* **What the task requires**: Filter the data for lines with the word "binary" and copy those lines.

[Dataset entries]
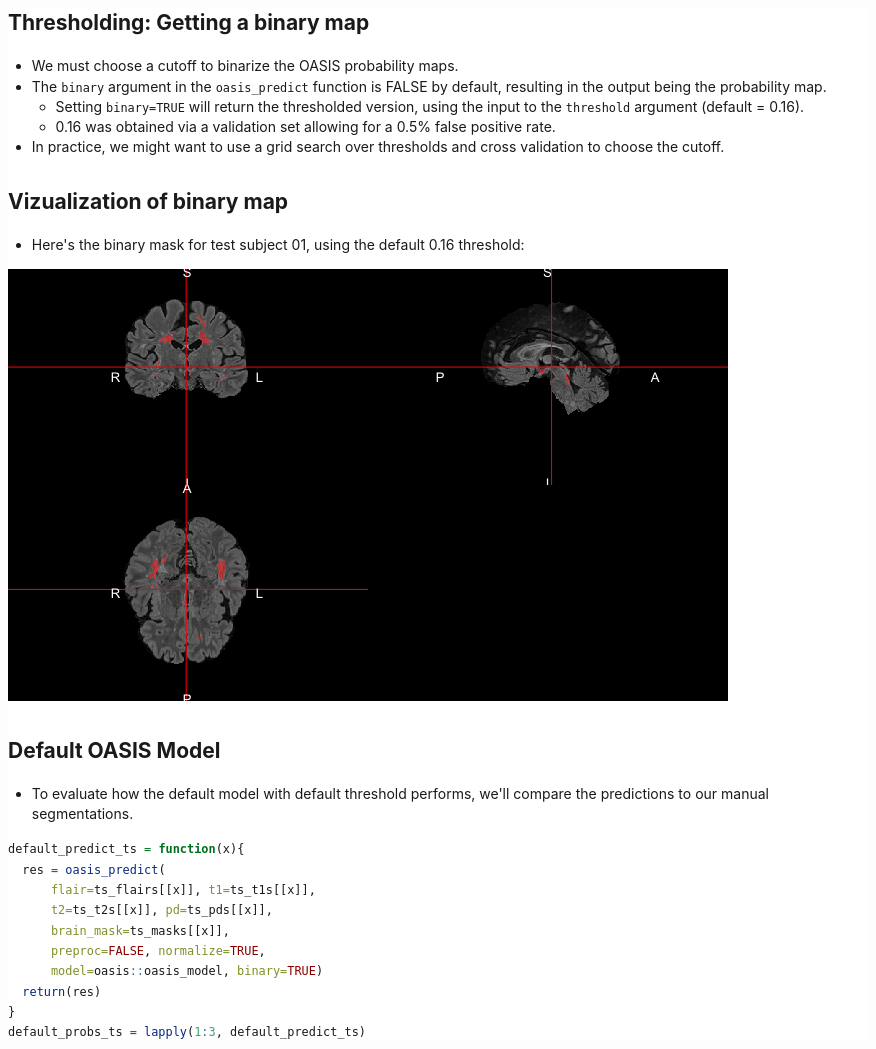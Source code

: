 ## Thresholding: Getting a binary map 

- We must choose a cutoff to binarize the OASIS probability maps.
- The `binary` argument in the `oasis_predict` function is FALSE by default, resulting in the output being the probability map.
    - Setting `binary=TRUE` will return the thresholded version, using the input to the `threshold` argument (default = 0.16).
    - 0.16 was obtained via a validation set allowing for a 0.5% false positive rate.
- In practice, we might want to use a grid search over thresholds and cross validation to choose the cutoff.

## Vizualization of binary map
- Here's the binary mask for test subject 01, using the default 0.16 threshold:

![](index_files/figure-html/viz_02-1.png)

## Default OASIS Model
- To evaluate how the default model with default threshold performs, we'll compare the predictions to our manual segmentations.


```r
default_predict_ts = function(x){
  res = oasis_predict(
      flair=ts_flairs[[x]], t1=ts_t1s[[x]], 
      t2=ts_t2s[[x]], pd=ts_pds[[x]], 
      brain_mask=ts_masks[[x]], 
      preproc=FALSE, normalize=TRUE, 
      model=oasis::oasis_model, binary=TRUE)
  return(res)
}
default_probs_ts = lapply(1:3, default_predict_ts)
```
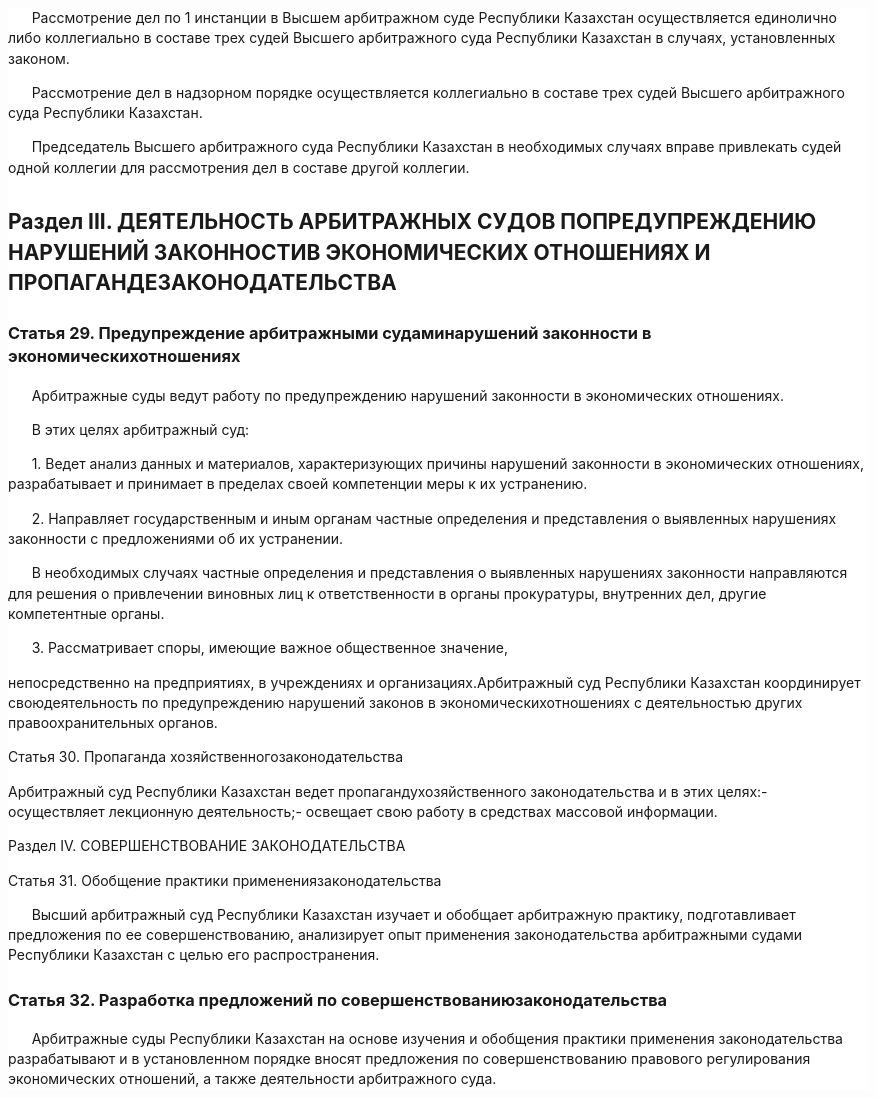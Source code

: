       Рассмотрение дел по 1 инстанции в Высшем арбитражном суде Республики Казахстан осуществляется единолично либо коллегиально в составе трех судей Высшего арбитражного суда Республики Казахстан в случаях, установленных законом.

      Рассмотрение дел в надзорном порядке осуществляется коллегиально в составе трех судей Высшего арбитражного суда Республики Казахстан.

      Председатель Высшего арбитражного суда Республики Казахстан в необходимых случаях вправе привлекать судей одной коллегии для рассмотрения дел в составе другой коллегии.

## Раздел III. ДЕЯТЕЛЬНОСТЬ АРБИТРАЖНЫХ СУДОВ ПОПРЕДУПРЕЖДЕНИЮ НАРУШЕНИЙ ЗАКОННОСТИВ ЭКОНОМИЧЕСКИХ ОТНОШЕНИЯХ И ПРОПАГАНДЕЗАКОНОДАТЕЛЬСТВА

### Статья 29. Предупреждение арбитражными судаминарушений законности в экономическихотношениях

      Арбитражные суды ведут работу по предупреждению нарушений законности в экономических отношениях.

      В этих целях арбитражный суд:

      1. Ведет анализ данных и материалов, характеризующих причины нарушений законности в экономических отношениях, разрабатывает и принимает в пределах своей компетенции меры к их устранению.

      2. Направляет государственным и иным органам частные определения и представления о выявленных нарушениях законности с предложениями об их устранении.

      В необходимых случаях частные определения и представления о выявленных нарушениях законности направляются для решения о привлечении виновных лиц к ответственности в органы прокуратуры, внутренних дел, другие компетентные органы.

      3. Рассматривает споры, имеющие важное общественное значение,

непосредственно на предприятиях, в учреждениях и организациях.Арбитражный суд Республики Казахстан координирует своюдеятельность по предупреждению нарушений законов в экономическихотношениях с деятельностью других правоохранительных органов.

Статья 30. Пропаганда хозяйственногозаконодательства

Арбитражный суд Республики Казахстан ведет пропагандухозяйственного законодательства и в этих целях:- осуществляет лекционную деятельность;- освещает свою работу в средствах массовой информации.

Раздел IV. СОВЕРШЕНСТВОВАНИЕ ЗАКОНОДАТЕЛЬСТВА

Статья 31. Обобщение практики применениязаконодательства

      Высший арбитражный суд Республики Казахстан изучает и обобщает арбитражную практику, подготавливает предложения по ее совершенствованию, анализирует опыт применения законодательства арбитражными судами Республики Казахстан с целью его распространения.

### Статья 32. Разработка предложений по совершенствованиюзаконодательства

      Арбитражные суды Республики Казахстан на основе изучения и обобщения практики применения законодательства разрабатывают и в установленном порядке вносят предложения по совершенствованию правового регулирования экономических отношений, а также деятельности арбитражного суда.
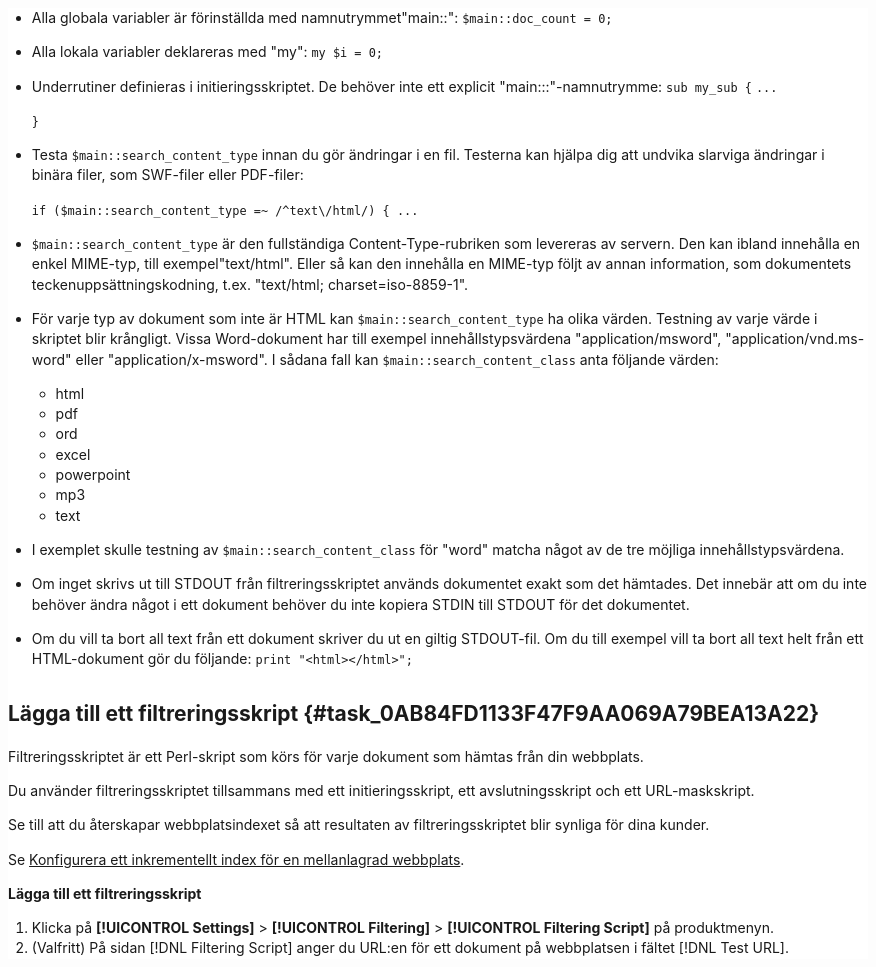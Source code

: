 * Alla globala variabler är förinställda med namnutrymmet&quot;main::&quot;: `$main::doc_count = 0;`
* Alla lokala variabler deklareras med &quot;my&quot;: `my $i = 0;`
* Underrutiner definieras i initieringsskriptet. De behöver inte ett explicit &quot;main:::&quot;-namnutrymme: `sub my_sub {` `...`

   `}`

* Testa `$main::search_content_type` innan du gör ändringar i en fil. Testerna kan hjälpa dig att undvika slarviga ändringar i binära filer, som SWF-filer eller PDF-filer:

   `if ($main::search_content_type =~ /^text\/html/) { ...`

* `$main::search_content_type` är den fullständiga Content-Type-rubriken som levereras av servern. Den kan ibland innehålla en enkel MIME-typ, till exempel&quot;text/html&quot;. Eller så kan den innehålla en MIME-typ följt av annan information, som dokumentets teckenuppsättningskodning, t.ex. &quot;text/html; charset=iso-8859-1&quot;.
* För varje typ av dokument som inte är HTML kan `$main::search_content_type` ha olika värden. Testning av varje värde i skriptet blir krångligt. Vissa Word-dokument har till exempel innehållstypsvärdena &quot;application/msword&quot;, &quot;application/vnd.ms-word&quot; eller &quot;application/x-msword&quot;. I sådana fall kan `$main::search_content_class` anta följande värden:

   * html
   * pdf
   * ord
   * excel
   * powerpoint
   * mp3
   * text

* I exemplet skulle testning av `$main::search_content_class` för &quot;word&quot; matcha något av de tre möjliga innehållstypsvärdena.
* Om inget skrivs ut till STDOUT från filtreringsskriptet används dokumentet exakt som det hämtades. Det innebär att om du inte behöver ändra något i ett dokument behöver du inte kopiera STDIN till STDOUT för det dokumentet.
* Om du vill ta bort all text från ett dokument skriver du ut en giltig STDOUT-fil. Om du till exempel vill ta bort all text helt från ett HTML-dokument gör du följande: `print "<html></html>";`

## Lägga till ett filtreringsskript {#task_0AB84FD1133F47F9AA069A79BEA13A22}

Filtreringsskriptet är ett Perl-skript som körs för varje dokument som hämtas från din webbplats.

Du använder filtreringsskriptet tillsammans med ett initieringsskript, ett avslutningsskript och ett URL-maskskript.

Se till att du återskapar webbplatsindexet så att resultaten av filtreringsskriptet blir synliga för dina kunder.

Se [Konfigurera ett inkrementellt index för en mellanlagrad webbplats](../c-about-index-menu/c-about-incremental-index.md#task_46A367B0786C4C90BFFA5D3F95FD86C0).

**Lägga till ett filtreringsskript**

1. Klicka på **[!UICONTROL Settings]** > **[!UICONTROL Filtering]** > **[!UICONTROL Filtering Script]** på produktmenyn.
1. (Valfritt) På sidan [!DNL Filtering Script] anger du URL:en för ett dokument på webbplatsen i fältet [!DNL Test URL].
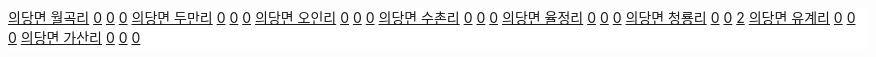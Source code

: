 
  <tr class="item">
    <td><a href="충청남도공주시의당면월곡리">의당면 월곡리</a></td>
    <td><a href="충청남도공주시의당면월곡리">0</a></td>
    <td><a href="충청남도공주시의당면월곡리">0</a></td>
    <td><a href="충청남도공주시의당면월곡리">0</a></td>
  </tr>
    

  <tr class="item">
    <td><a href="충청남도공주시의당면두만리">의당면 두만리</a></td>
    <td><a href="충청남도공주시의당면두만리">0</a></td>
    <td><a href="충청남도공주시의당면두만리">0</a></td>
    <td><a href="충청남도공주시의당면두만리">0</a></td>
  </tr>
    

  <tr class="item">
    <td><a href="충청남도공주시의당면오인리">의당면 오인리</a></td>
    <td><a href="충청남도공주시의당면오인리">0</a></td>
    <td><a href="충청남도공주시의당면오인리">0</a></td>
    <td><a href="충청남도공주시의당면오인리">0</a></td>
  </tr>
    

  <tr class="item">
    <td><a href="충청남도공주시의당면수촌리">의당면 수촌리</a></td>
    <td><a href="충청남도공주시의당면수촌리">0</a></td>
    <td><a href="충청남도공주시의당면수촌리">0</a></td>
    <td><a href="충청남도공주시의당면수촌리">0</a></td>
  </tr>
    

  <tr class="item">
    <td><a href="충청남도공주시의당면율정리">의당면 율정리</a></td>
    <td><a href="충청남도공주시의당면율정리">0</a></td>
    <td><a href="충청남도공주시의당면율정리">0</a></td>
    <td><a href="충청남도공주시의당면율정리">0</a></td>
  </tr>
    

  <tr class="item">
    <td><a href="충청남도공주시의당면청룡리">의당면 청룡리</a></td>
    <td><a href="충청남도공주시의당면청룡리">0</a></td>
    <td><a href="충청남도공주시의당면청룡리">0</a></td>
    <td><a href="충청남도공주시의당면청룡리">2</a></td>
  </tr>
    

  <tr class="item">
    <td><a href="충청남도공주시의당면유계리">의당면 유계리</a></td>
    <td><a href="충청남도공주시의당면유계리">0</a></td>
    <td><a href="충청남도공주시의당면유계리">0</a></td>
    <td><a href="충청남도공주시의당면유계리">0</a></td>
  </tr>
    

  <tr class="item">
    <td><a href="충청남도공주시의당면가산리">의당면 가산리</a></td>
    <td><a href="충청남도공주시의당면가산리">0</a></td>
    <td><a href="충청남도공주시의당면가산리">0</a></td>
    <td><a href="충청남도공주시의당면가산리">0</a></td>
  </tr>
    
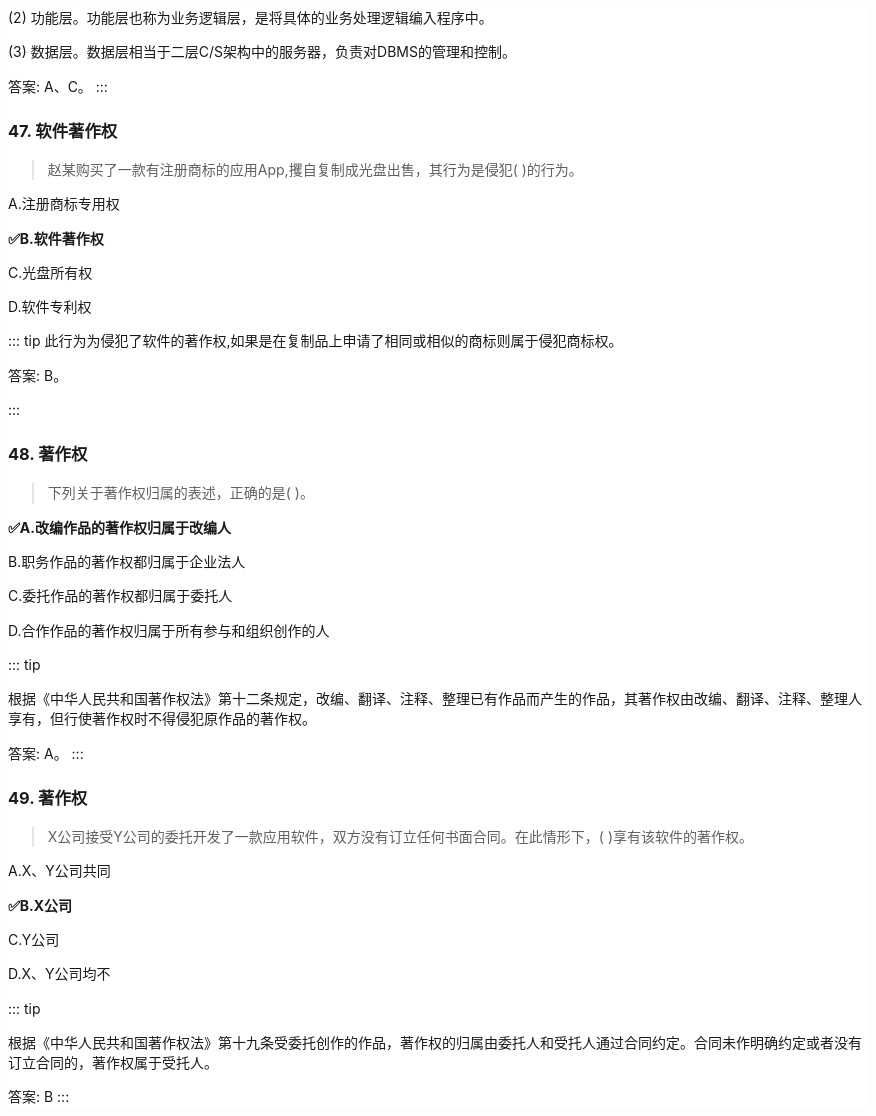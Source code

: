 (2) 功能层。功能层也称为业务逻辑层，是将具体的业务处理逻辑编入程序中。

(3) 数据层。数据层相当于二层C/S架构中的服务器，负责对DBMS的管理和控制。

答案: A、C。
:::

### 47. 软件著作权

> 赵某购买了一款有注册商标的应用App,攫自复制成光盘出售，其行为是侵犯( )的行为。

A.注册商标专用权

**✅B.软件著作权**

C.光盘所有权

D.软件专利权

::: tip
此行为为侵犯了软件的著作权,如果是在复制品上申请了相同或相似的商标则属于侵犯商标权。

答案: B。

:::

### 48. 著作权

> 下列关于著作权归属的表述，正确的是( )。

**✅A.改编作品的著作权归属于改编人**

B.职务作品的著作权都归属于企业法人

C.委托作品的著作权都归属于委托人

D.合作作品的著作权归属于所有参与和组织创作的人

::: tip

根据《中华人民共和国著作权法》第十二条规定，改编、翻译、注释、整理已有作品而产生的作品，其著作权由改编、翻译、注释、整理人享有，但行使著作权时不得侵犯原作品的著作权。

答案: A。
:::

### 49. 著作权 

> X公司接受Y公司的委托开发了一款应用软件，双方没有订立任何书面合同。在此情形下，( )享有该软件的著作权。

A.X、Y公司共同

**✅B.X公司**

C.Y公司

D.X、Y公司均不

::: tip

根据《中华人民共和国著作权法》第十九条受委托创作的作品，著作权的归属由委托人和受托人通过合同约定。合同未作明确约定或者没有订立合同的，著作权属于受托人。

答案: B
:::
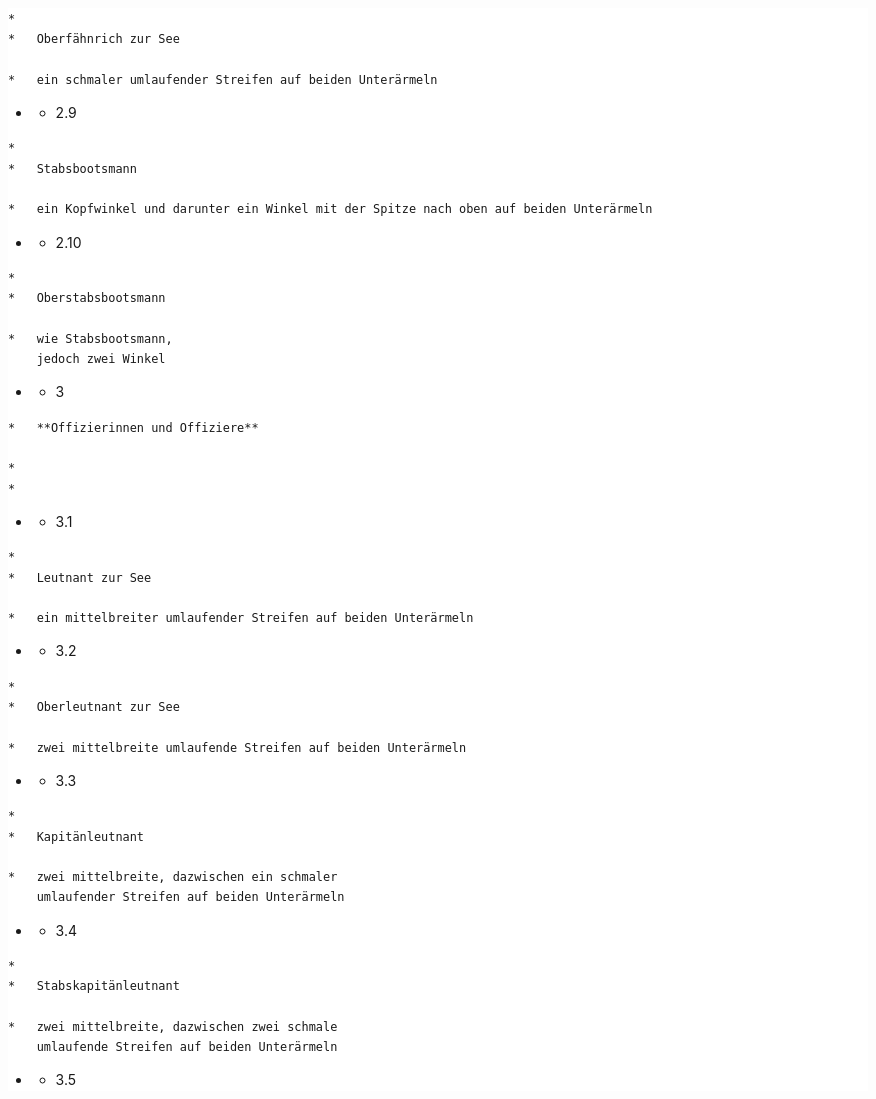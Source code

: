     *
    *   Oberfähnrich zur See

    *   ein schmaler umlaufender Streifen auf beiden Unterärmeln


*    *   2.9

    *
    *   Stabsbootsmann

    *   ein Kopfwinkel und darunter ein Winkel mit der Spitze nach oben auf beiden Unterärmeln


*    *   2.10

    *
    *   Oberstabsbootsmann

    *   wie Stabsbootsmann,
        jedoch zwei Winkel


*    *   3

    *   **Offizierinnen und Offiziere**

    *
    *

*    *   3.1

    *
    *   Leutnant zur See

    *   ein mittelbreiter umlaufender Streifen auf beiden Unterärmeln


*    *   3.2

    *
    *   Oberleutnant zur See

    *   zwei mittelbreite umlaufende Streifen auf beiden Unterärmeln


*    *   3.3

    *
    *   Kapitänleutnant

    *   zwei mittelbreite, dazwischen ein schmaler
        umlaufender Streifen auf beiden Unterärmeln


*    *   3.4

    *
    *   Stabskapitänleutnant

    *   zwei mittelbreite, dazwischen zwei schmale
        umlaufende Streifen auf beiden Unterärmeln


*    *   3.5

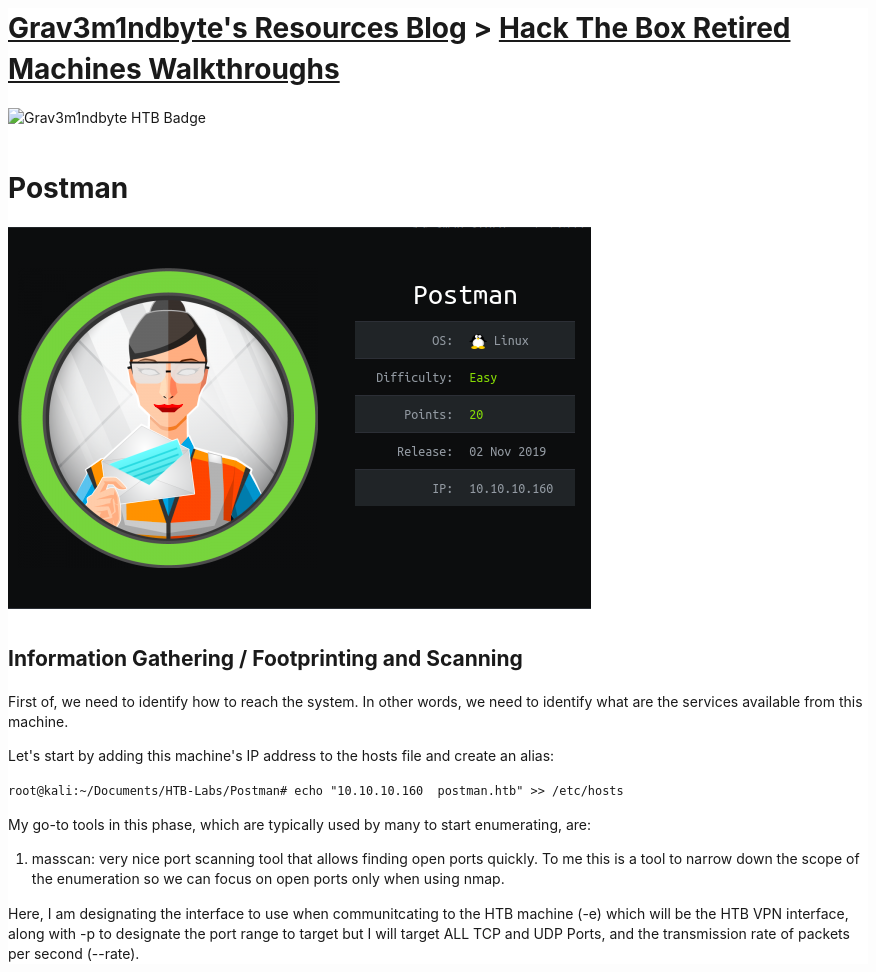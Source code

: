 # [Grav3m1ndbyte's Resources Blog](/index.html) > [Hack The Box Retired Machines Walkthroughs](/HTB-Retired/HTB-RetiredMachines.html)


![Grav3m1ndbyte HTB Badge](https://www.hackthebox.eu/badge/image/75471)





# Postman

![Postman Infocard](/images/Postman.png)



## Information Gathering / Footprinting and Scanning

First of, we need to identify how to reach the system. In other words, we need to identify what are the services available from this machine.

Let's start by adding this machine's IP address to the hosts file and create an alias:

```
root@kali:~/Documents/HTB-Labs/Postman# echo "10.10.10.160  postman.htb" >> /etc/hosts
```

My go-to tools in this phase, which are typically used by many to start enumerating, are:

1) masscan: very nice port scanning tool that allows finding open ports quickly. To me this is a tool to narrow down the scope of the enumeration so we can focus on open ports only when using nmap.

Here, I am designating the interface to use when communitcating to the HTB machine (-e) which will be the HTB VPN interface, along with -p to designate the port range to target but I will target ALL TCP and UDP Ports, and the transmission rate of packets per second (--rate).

* **Task solution**:
: ## Thresholding: Getting a binary map 
- The `binary` argument in the `oasis_predict` function is FALSE by default, resulting in the output being the probability map.
    - Setting `binary=TRUE` will return the thresholded version, using the input to the `threshold` argument (default = 0.16).
## Vizualization of binary map
- Here's the binary mask for test subject 01, using the default 0.16 threshold:
      model=oasis::oasis_model, binary=TRUE)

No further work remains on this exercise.